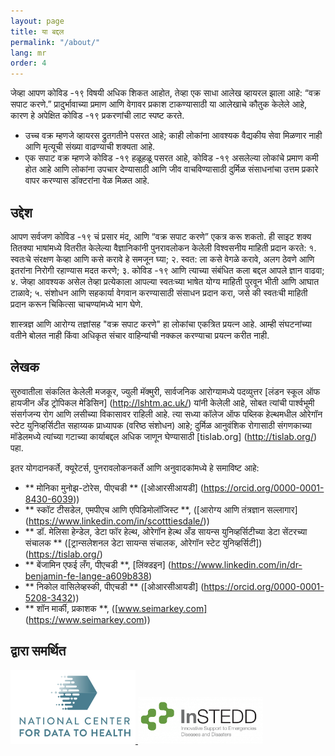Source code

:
 ```yaml
---
layout: page
title: या बद्दल
permalink: "/about/"
lang: mr
order: 4
---
```

जेव्हा आपण कोविड -१९ विषयी अधिक शिकत आहोत, तेव्हा एक साधा आलेख व्हायरल झाला आहे: “वक्र सपाट करणे.” प्रादुर्भावाच्या प्रमाण आणि वेगावर प्रकाश टाकण्यासाठी या आलेखाचे कौतुक केलेले आहे, कारण हे अपेक्षित कोविड -१९ प्रकरणांची लाट स्पष्ट करते. 

 - उच्च वक्र म्हणजे व्हायरस द्रुतगतीने पसरत आहे; काही लोकांना आवश्यक वैद्यकीय सेवा मिळणार नाही आणि मृत्यूची संख्या वाढण्याची शक्यता आहे. 
 - एक सपाट वक्र म्हणजे कोविड -१९ हळूहळू पसरत आहे, कोविड -१९ असलेल्या लोकांचे प्रमाण कमी होत आहे आणि लोकांना उपचार देण्यासाठी आणि जीव वाचविण्यासाठी दुर्मिळ संसाधनांचा उत्तम प्रकारे वापर करण्यास डॉक्टरांना वेळ मिळत आहे. 

 ## उद्देश 
 आपण सर्वजण कोविड -१९ चं प्रसार मंद, आणि “वक्र सपाट करणे” एकत्र करू शकतो. ही साइट शक्य तितक्या भाषांमध्ये वितरीत केलेल्या वैज्ञानिकांनी पुनरावलोकन केलेली विश्वसनीय माहिती प्रदान करते: 
 १. स्वतःचे संरक्षण केव्हा आणि कसे करावे हे समजून घ्या; 
 २. स्वत: ला कसे वेगळे करावे, अलग ठेवणे आणि इतरांना निरोगी रहाण्यास मदत करणे; 
 ३. कोविड -१९ आणि त्याच्या संबंधित कला बद्दल आपले ज्ञान वाढवा; 
 ४. जेव्हा आवश्यक असेल तेव्हा प्रत्येकाला आपल्या स्वतःच्या भाषेत योग्य माहिती पुरवून भीती आणि आघात टाळावे; 
 ५. संशोधन आणि सहकार्या वेगवान करण्यासाठी संसाधन प्रदान करा, जसे की स्वतःची माहिती प्रदान करून चिकित्सा चाचण्यांमध्ये भाग घेणे. 

 शास्त्रज्ञ आणि आरोग्य तज्ञांसह "वक्र सपाट करणे" हा लोकांचा एकत्रित प्रयत्न आहे. आम्ही संघटनांच्या वतीने बोलत नाही किंवा अधिकृत संचार वाहिन्यांची नक्कल करण्याचा प्रयत्न करीत नाही. 


 ## लेखक 

सुरुवातीला संकलित केलेली मजकूर, ज्युली मॅक्मुरी, सार्वजनिक आरोग्यामध्ये पदव्युत्तर [लंडन स्कूल ऑफ हायजीन अँड ट्रोपिकल मेडिसिन] (http://lshtm.ac.uk/) यांनी केलेली आहे, सोबत त्यांची पार्श्वभूमी संसर्गजन्य रोग आणि लसीच्या विकासावर राहिली आहे. त्या सध्या कॉलेज ऑफ पब्लिक हेल्थमधील ओरेगॉन स्टेट युनिव्हर्सिटीत सहाय्यक प्राध्यापक (वरिष्ठ संशोधन) आहे; दुर्मिळ आनुवंशिक रोगासाठी संगणकाच्या मॉडेलमध्ये त्यांच्या गटाच्या कार्याबद्दल अधिक जाणून घेण्यासाठी [tislab.org] (http://tislab.org/) पहा.

 इतर योगदानकर्ते, क्यूरेटर्स, पुनरावलोकनकर्ते आणि अनुवादकांमध्ये हे समाविष्ट आहे: 

 - ** मोनिका मुनोझ-टोरेस, पीएचडी ** ([ओआरसीआयडी] (https://orcid.org/0000-0001-8430-6039)) 
 - ** स्कॉट टीसडेल, एमपीएच आणि एपिडिमोलॉजिस्ट **, ([आरोग्य आणि तंत्रज्ञान सल्लागार] (https://www.linkedin.com/in/scotttiesdale/)) 
 - ** डॉ. मेलिसा हेन्डेल, डेटा फॉर हेल्थ, ओरेगॉन हेल्थ अँड सायन्स युनिव्हर्सिटीच्या डेटा सेंटरच्या संचालक ** ([ट्रान्सलेशनल डेटा सायन्स संचालक, ओरेगॉन स्टेट युनिव्हर्सिटी]) (https://tislab.org/) 
 - ** बेंजामिन एफई लँग, पीएचडी **, [लिंक्डइन] (https://www.linkedin.com/in/dr-benjamin-fe-lange-a609b838) 
 - ** निकोल वासिलेव्हस्की, पीएचडी ** ([ओआरसीआयडी] (https://orcid.org/0000-0001-5208-3432)) 
 - ** शॉन मार्की, प्रकाशक **, ([www.seimarkey.com] (https://www.seimarkey.com)) 


 ## द्वारा समर्थित 

 <a href="https://ctsa.ncats.nih.gov/cd2h/" target="_blank"> <img src="/images/logos/CD2H.png" width="200px"/> </a> 
 <a href="https://instedd.org" target="_blank"> <img src="/images/logos/instedd_site_logo.png" width="200px"/> </a>
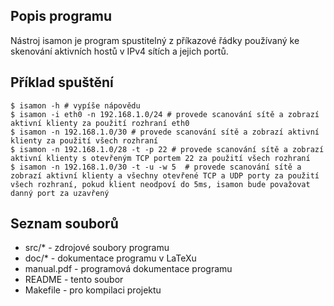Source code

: ## Popis programu

Nástroj isamon je program spustitelný z příkazové řádky používaný ke skenování aktivních hostů v IPv4 sítích a jejich portů.

## Příklad spuštění

```
$ isamon -h # vypíše nápovědu
$ isamon -i eth0 -n 192.168.1.0/24 # provede scanování sítě a zobrazí aktivní klienty za použití rozhraní eth0
$ isamon -n 192.168.1.0/30 # provede scanování sítě a zobrazí aktivní klienty za použití všech rozhraní
$ isamon -n 192.168.1.0/28 -t -p 22 # provede scanování sítě a zobrazí aktivní klienty s otevřeným TCP portem 22 za použití všech rozhraní
$ isamon -n 192.168.1.0/30 -t -u -w 5  # provede scanování sítě a zobrazí aktivní klienty a všechny otevřené TCP a UDP porty za použití všech rozhraní, pokud klient neodpoví do 5ms, isamon bude považovat danný port za uzavřený 
```

## Seznam souborů

 - src/* - zdrojové soubory programu
 - doc/* - dokumentace programu v LaTeXu
 - manual.pdf - programová dokumentace programu
 - README - tento soubor
 - Makefile - pro kompilaci projektu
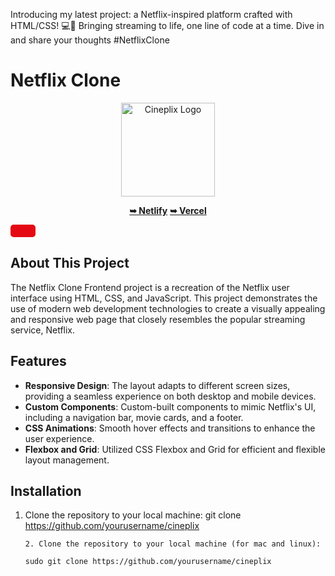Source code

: Introducing my latest project: a Netflix-inspired platform crafted with HTML/CSS! 💻🎨 Bringing streaming to life, one line of code at a time. Dive in and share your thoughts #NetflixClone

# Netflix Clone

<p align="center">
  <img src="https://github.com/vansh-frontend/cineplix/assets/129588751/788c51b9-a720-4599-825e-9c516213ba88" alt="Cineplix Logo" width="150">
</p>

<p align="center">
    <a href="https://cinpollis.netlify.app/"><strong>➥ Netlify</strong></a>
      <a href="https://cinpollis.vercel.app/"><strong>➥ Vercel</strong></a>
    <div style="display: inline-block; padding: 10px 20px; font-size: 18px; font-weight: bold; color: white; background-color: #E50914; border-radius: 5px; transition: background-color 0.3s ease;">
    </div>
  </a>
</p>

## About This Project

The Netflix Clone Frontend project is a recreation of the Netflix user interface using HTML, CSS, and JavaScript. This project demonstrates the use of modern web development technologies to create a visually appealing and responsive web page that closely resembles the popular streaming service, Netflix.

## Features

- **Responsive Design**: The layout adapts to different screen sizes, providing a seamless experience on both desktop and mobile devices.
- **Custom Components**: Custom-built components to mimic Netflix's UI, including a navigation bar, movie cards, and a footer.
- **CSS Animations**: Smooth hover effects and transitions to enhance the user experience.
- **Flexbox and Grid**: Utilized CSS Flexbox and Grid for efficient and flexible layout management.

## Installation

1. Clone the repository to your local machine:
   git clone https://github.com/yourusername/cineplix
   ```
   2. Clone the repository to your local machine (for mac and linux):
   
   sudo git clone https://github.com/yourusername/cineplix
   ```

What you should do: Give the listing again in full, exactly as it is, but without its images.

Answer box:
Source code

:
 ```yaml
---
layout: page
title: या बद्दल
permalink: "/about/"
lang: mr
order: 4
---
```

जेव्हा आपण कोविड -१९ विषयी अधिक शिकत आहोत, तेव्हा एक साधा आलेख व्हायरल झाला आहे: “वक्र सपाट करणे.” प्रादुर्भावाच्या प्रमाण आणि वेगावर प्रकाश टाकण्यासाठी या आलेखाचे कौतुक केलेले आहे, कारण हे अपेक्षित कोविड -१९ प्रकरणांची लाट स्पष्ट करते. 

 - उच्च वक्र म्हणजे व्हायरस द्रुतगतीने पसरत आहे; काही लोकांना आवश्यक वैद्यकीय सेवा मिळणार नाही आणि मृत्यूची संख्या वाढण्याची शक्यता आहे. 
 - एक सपाट वक्र म्हणजे कोविड -१९ हळूहळू पसरत आहे, कोविड -१९ असलेल्या लोकांचे प्रमाण कमी होत आहे आणि लोकांना उपचार देण्यासाठी आणि जीव वाचविण्यासाठी दुर्मिळ संसाधनांचा उत्तम प्रकारे वापर करण्यास डॉक्टरांना वेळ मिळत आहे. 

 ## उद्देश 
 आपण सर्वजण कोविड -१९ चं प्रसार मंद, आणि “वक्र सपाट करणे” एकत्र करू शकतो. ही साइट शक्य तितक्या भाषांमध्ये वितरीत केलेल्या वैज्ञानिकांनी पुनरावलोकन केलेली विश्वसनीय माहिती प्रदान करते: 
 १. स्वतःचे संरक्षण केव्हा आणि कसे करावे हे समजून घ्या; 
 २. स्वत: ला कसे वेगळे करावे, अलग ठेवणे आणि इतरांना निरोगी रहाण्यास मदत करणे; 
 ३. कोविड -१९ आणि त्याच्या संबंधित कला बद्दल आपले ज्ञान वाढवा; 
 ४. जेव्हा आवश्यक असेल तेव्हा प्रत्येकाला आपल्या स्वतःच्या भाषेत योग्य माहिती पुरवून भीती आणि आघात टाळावे; 
 ५. संशोधन आणि सहकार्या वेगवान करण्यासाठी संसाधन प्रदान करा, जसे की स्वतःची माहिती प्रदान करून चिकित्सा चाचण्यांमध्ये भाग घेणे. 

 शास्त्रज्ञ आणि आरोग्य तज्ञांसह "वक्र सपाट करणे" हा लोकांचा एकत्रित प्रयत्न आहे. आम्ही संघटनांच्या वतीने बोलत नाही किंवा अधिकृत संचार वाहिन्यांची नक्कल करण्याचा प्रयत्न करीत नाही. 


 ## लेखक 

सुरुवातीला संकलित केलेली मजकूर, ज्युली मॅक्मुरी, सार्वजनिक आरोग्यामध्ये पदव्युत्तर [लंडन स्कूल ऑफ हायजीन अँड ट्रोपिकल मेडिसिन] (http://lshtm.ac.uk/) यांनी केलेली आहे, सोबत त्यांची पार्श्वभूमी संसर्गजन्य रोग आणि लसीच्या विकासावर राहिली आहे. त्या सध्या कॉलेज ऑफ पब्लिक हेल्थमधील ओरेगॉन स्टेट युनिव्हर्सिटीत सहाय्यक प्राध्यापक (वरिष्ठ संशोधन) आहे; दुर्मिळ आनुवंशिक रोगासाठी संगणकाच्या मॉडेलमध्ये त्यांच्या गटाच्या कार्याबद्दल अधिक जाणून घेण्यासाठी [tislab.org] (http://tislab.org/) पहा.

 इतर योगदानकर्ते, क्यूरेटर्स, पुनरावलोकनकर्ते आणि अनुवादकांमध्ये हे समाविष्ट आहे: 

 - ** मोनिका मुनोझ-टोरेस, पीएचडी ** ([ओआरसीआयडी] (https://orcid.org/0000-0001-8430-6039)) 
 - ** स्कॉट टीसडेल, एमपीएच आणि एपिडिमोलॉजिस्ट **, ([आरोग्य आणि तंत्रज्ञान सल्लागार] (https://www.linkedin.com/in/scotttiesdale/)) 
 - ** डॉ. मेलिसा हेन्डेल, डेटा फॉर हेल्थ, ओरेगॉन हेल्थ अँड सायन्स युनिव्हर्सिटीच्या डेटा सेंटरच्या संचालक ** ([ट्रान्सलेशनल डेटा सायन्स संचालक, ओरेगॉन स्टेट युनिव्हर्सिटी]) (https://tislab.org/) 
 - ** बेंजामिन एफई लँग, पीएचडी **, [लिंक्डइन] (https://www.linkedin.com/in/dr-benjamin-fe-lange-a609b838) 
 - ** निकोल वासिलेव्हस्की, पीएचडी ** ([ओआरसीआयडी] (https://orcid.org/0000-0001-5208-3432)) 
 - ** शॉन मार्की, प्रकाशक **, ([www.seimarkey.com] (https://www.seimarkey.com)) 


 ## द्वारा समर्थित 

 <a href="https://ctsa.ncats.nih.gov/cd2h/" target="_blank"> <img src="/images/logos/CD2H.png" width="200px"/> </a> 
 <a href="https://instedd.org" target="_blank"> <img src="/images/logos/instedd_site_logo.png" width="200px"/> </a>
Source code

: ## Popis programu

Nástroj isamon je program spustitelný z příkazové řádky používaný ke skenování aktivních hostů v IPv4 sítích a jejich portů.

## Příklad spuštění

```
$ isamon -h # vypíše nápovědu
$ isamon -i eth0 -n 192.168.1.0/24 # provede scanování sítě a zobrazí aktivní klienty za použití rozhraní eth0
$ isamon -n 192.168.1.0/30 # provede scanování sítě a zobrazí aktivní klienty za použití všech rozhraní
$ isamon -n 192.168.1.0/28 -t -p 22 # provede scanování sítě a zobrazí aktivní klienty s otevřeným TCP portem 22 za použití všech rozhraní
$ isamon -n 192.168.1.0/30 -t -u -w 5  # provede scanování sítě a zobrazí aktivní klienty a všechny otevřené TCP a UDP porty za použití všech rozhraní, pokud klient neodpoví do 5ms, isamon bude považovat danný port za uzavřený 
```

## Seznam souborů

 - src/* - zdrojové soubory programu
 - doc/* - dokumentace programu v LaTeXu
 - manual.pdf - programová dokumentace programu
 - README - tento soubor
 - Makefile - pro kompilaci projektu
Source code

: Introducing my latest project: a Netflix-inspired platform crafted with HTML/CSS! 💻🎨 Bringing streaming to life, one line of code at a time. Dive in and share your thoughts #NetflixClone

# Netflix Clone

<p align="center">
  <img src="https://github.com/vansh-frontend/cineplix/assets/129588751/788c51b9-a720-4599-825e-9c516213ba88" alt="Cineplix Logo" width="150">
</p>

<p align="center">
    <a href="https://cinpollis.netlify.app/"><strong>➥ Netlify</strong></a>
      <a href="https://cinpollis.vercel.app/"><strong>➥ Vercel</strong></a>
    <div style="display: inline-block; padding: 10px 20px; font-size: 18px; font-weight: bold; color: white; background-color: #E50914; border-radius: 5px; transition: background-color 0.3s ease;">
    </div>
  </a>
</p>

## About This Project

The Netflix Clone Frontend project is a recreation of the Netflix user interface using HTML, CSS, and JavaScript. This project demonstrates the use of modern web development technologies to create a visually appealing and responsive web page that closely resembles the popular streaming service, Netflix.

## Features

- **Responsive Design**: The layout adapts to different screen sizes, providing a seamless experience on both desktop and mobile devices.
- **Custom Components**: Custom-built components to mimic Netflix's UI, including a navigation bar, movie cards, and a footer.
- **CSS Animations**: Smooth hover effects and transitions to enhance the user experience.
- **Flexbox and Grid**: Utilized CSS Flexbox and Grid for efficient and flexible layout management.

## Installation

1. Clone the repository to your local machine:
   git clone https://github.com/yourusername/cineplix
   ```
   2. Clone the repository to your local machine (for mac and linux):
   
   sudo git clone https://github.com/yourusername/cineplix
   ```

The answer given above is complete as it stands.